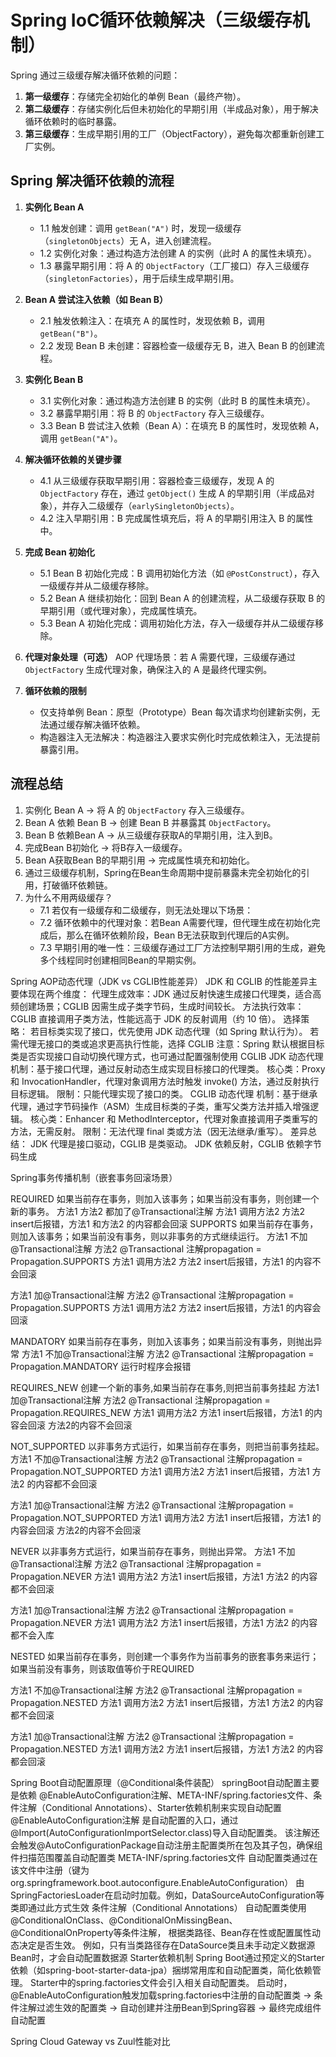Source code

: # Spring IoC循环依赖解决（三级缓存机制）

Spring 通过三级缓存解决循环依赖的问题：

1. **第一级缓存**：存储完全初始化的单例 Bean（最终产物）。
2. **第二级缓存**：存储实例化后但未初始化的早期引用（半成品对象），用于解决循环依赖时的临时暴露。
3. **第三级缓存**：生成早期引用的工厂（ObjectFactory），避免每次都重新创建工厂实例。

## Spring 解决循环依赖的流程

1. **实例化 Bean A**
   - 1.1 触发创建：调用 `getBean("A")` 时，发现一级缓存（`singletonObjects`）无 A，进入创建流程。
   - 1.2 实例化对象：通过构造方法创建 A 的实例（此时 A 的属性未填充）。
   - 1.3 暴露早期引用：将 A 的 `ObjectFactory`（工厂接口）存入三级缓存（`singletonFactories`），用于后续生成早期引用。

2. **Bean A 尝试注入依赖（如 Bean B）**
   - 2.1 触发依赖注入：在填充 A 的属性时，发现依赖 B，调用 `getBean("B")`。
   - 2.2 发现 Bean B 未创建：容器检查一级缓存无 B，进入 Bean B 的创建流程。

3. **实例化 Bean B**
   - 3.1 实例化对象：通过构造方法创建 B 的实例（此时 B 的属性未填充）。
   - 3.2 暴露早期引用：将 B 的 `ObjectFactory` 存入三级缓存。
   - 3.3 Bean B 尝试注入依赖（Bean A）：在填充 B 的属性时，发现依赖 A，调用 `getBean("A")`。

4. **解决循环依赖的关键步骤**
   - 4.1 从三级缓存获取早期引用：容器检查三级缓存，发现 A 的 `ObjectFactory` 存在，通过 `getObject()` 生成 A 的早期引用（半成品对象），并存入二级缓存（`earlySingletonObjects`）。
   - 4.2 注入早期引用：B 完成属性填充后，将 A 的早期引用注入 B 的属性中。

5. **完成 Bean 初始化**
   - 5.1 Bean B 初始化完成：B 调用初始化方法（如 `@PostConstruct`），存入一级缓存并从二级缓存移除。
   - 5.2 Bean A 继续初始化：回到 Bean A 的创建流程，从二级缓存获取 B 的早期引用（或代理对象），完成属性填充。
   - 5.3 Bean A 初始化完成：调用初始化方法，存入一级缓存并从二级缓存移除。

6. **代理对象处理（可选）**
   AOP 代理场景：若 A 需要代理，三级缓存通过 `ObjectFactory` 生成代理对象，确保注入的 A 是最终代理实例。

7. **循环依赖的限制**
    - 仅支持单例 Bean：原型（Prototype）Bean 每次请求均创建新实例，无法通过缓存解决循环依赖。
    - 构造器注入无法解决：构造器注入要求实例化时完成依赖注入，无法提前暴露引用。

## 流程总结
1. 实例化 Bean A → 将 A 的 `ObjectFactory` 存入三级缓存。
2. Bean A 依赖 Bean B → 创建 Bean B 并暴露其 `ObjectFactory`。
3. Bean B 依赖Bean A → 从三级缓存获取A的早期引用，注入到B。
4. 完成Bean B初始化 → 将B存入一级缓存。
5. Bean A获取Bean B的早期引用 → 完成属性填充和初始化。
6. 通过三级缓存机制，Spring在Bean生命周期中提前暴露未完全初始化的引用，打破循环依赖链。
7. 为什么不用两级缓存？
   - 7.1 若仅有一级缓存和二级缓存，则无法处理以下场景：
   - 7.2 循环依赖中的代理对象：若Bean A需要代理，但代理生成在初始化完成后，那么在循环依赖阶段，Bean B无法获取到代理后的A实例。
   - 7.3 早期引用的唯一性：三级缓存通过工厂方法控制早期引用的生成，避免多个线程同时创建相同Bean的早期实例。

Spring AOP动态代理（JDK vs CGLIB性能差异）
JDK 和 CGLIB 的性能差异主要体现在两个维度：
代理生成效率：JDK 通过反射快速生成接口代理类，适合高频创建场景；CGLIB 因需生成子类字节码，生成时间较长。
方法执行效率：CGLIB 直接调用子类方法，性能远高于 JDK 的反射调用（约 10 倍）。
选择策略：
    若目标类实现了接口，优先使用 JDK 动态代理（如 Spring 默认行为）。
    若需代理无接口的类或追求更高执行性能，选择 CGLIB
    注意：Spring 默认根据目标类是否实现接口自动切换代理方式，也可通过配置强制使用 CGLIB
JDK 动态代理
    机制：基于接口代理，通过反射动态生成实现目标接口的代理类。
核心类：Proxy 和 InvocationHandler，代理对象调用方法时触发 invoke() 方法，通过反射执行目标逻辑。
    限制：只能代理实现了接口的类。
CGLIB 动态代理
    机制：基于继承代理，通过字节码操作（ASM）生成目标类的子类，重写父类方法并插入增强逻辑。
核心类：Enhancer 和 MethodInterceptor，代理对象直接调用子类重写的方法，无需反射。
    限制：无法代理 final 类或方法（因无法继承/重写）。
差异总结：
JDK 代理是接口驱动，CGLIB 是类驱动。
JDK 依赖反射，CGLIB 依赖字节码生成

Spring事务传播机制（嵌套事务回滚场景）

REQUIRED
如果当前存在事务，则加入该事务；如果当前没有事务，则创建一个新的事务。
方法1 方法2 都加了@Transactional注解
方法1 调用方法2 方法2 insert后报错，方法1 和方法2 的内容都会回滚
SUPPORTS
如果当前存在事务，则加入该事务；如果当前没有事务，则以非事务的方式继续运行。
方法1 不加@Transactional注解 方法2 @Transactional 注解propagation = Propagation.SUPPORTS
方法1 调用方法2 方法2 insert后报错，方法1 的内容不会回滚

方法1 加@Transactional注解 方法2 @Transactional 注解propagation = Propagation.SUPPORTS
方法1 调用方法2 方法2 insert后报错，方法1 的内容会回滚

MANDATORY
如果当前存在事务，则加入该事务；如果当前没有事务，则抛出异常
方法1 不加@Transactional注解 方法2 @Transactional 注解propagation = Propagation.MANDATORY
运行时程序会报错

REQUIRES_NEW
创建一个新的事务,如果当前存在事务,则把当前事务挂起
方法1 加@Transactional注解 方法2 @Transactional 注解propagation = Propagation.REQUIRES_NEW
方法1 调用方法2 方法1 insert后报错，方法1 的内容会回滚 方法2的内容不会回滚

NOT_SUPPORTED
以非事务方式运行，如果当前存在事务，则把当前事务挂起。
方法1 不加@Transactional注解 方法2 @Transactional 注解propagation = Propagation.NOT_SUPPORTED
方法1 调用方法2 方法1 insert后报错，方法1 方法2 的内容都不会回滚

方法1 加@Transactional注解 方法2 @Transactional 注解propagation = Propagation.NOT_SUPPORTED
方法1 调用方法2 方法1 insert后报错，方法1 的内容会回滚 方法2的内容不会回滚

NEVER
以非事务方式运行，如果当前存在事务，则抛出异常。
方法1 不加@Transactional注解 方法2 @Transactional 注解propagation = Propagation.NEVER
方法1 调用方法2 方法1 insert后报错，方法1 方法2 的内容都不会回滚

方法1 加@Transactional注解 方法2 @Transactional 注解propagation = Propagation.NEVER
方法1 调用方法2 方法1 insert后报错，方法1 方法2 的内容都不会入库

NESTED
如果当前存在事务，则创建一个事务作为当前事务的嵌套事务来运行；如果当前没有事务，则该取值等价于REQUIRED

方法1 不加@Transactional注解 方法2 @Transactional 注解propagation = Propagation.NESTED
方法1 调用方法2 方法1 insert后报错，方法1 方法2 的内容都不会回滚

方法1 加@Transactional注解 方法2 @Transactional 注解propagation = Propagation.NESTED
方法1 调用方法2 方法1 insert后报错，方法1 方法2 的内容都会回滚

Spring Boot自动配置原理（@Conditional条件装配）
springBoot自动配置主要是依赖
@EnableAutoConfiguration注解、META-INF/spring.factories文件、条件注解（Conditional Annotations）、Starter依赖机制来实现自动配置
@EnableAutoConfiguration注解
    是自动配置的入口，通过@Import(AutoConfigurationImportSelector.class)导入自动配置类。
    该注解还会触发@AutoConfigurationPackage自动注册主配置类所在包及其子包，确保组件扫描范围覆盖自动配置类
META-INF/spring.factories文件
    自动配置类通过在该文件中注册（键为org.springframework.boot.autoconfigure.EnableAutoConfiguration）
    由SpringFactoriesLoader在启动时加载。例如，DataSourceAutoConfiguration等类即通过此方式生效
条件注解（Conditional Annotations）
    自动配置类使用@ConditionalOnClass、@ConditionalOnMissingBean、@ConditionalOnProperty等条件注解，
    根据类路径、Bean存在性或配置属性动态决定是否生效。
    例如，只有当类路径存在DataSource类且未手动定义数据源Bean时，才会自动配置数据源
Starter依赖机制
    Spring Boot通过预定义的Starter依赖（如spring-boot-starter-data-jpa）捆绑常用库和自动配置类，简化依赖管理。
    Starter中的spring.factories文件会引入相关自动配置类。
启动时，@EnableAutoConfiguration触发加载spring.factories中注册的自动配置类 → 条件注解过滤生效的配置类 → 自动创建并注册Bean到Spring容器 → 最终完成组件自动配置

Spring Cloud Gateway vs Zuul性能对比
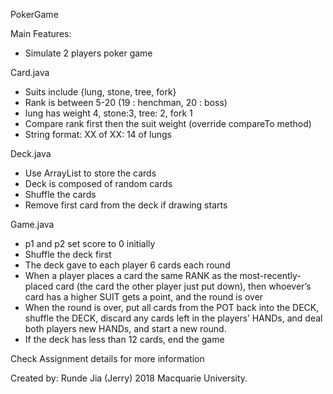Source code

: PokerGame

Main Features:
- Simulate 2 players poker game


Card.java
- Suits include {lung, stone, tree, fork}
- Rank is between 5-20 (19 : henchman, 20 : boss)
- lung has weight 4, stone:3, tree: 2, fork 1
- Compare rank first then the suit weight (override compareTo method)
- String format: XX of XX: 14 of lungs

Deck.java
- Use ArrayList to store the cards
- Deck is composed of random cards
- Shuffle the cards
- Remove first card from the deck if drawing starts

Game.java
- p1 and p2 set score to 0 initially
- Shuffle the deck first
- The deck gave to each player 6 cards each round
- When a player places a card the same RANK as the most-recently-placed card (the card the
  other player just put down), then whoever’s card has a higher SUIT gets a point, and the round
  is over
- When the round is over, put all cards from the POT back into the DECK, shuffle the DECK,
  discard any cards left in the players’ HANDs, and deal both players new HANDs, and start a
  new round.
- If the deck has less than 12 cards, end the game


Check Assignment details for more information

Created by: Runde Jia (Jerry) 2018 Macquarie University.
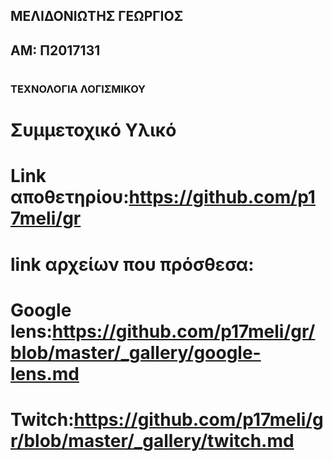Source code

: ## ΜΕΛΙΔΟΝΙΩΤΗΣ ΓΕΩΡΓΙΟΣ 
## ΑΜ: Π2017131 
#
### ΤΕΧΝΟΛΟΓΙΑ ΛΟΓΙΣΜΙΚΟΥ
# Συμμετοχικό Υλικό
# Link αποθετηρίου:https://github.com/p17meli/gr 
# link αρχείων που πρόσθεσα:
# Google lens:https://github.com/p17meli/gr/blob/master/_gallery/google-lens.md
# Twitch:https://github.com/p17meli/gr/blob/master/_gallery/twitch.md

Exercise goal >>
If a line in the entries contains "的创建流程", copy it.

Answer to this exercise >>
   - 2.2 发现 Bean B 未创建：容器检查一级缓存无 B，进入 Bean B 的创建流程。
   - 5.2 Bean A 继续初始化：回到 Bean A 的创建流程，从二级缓存获取 B 的早期引用（或代理对象），完成属性填充。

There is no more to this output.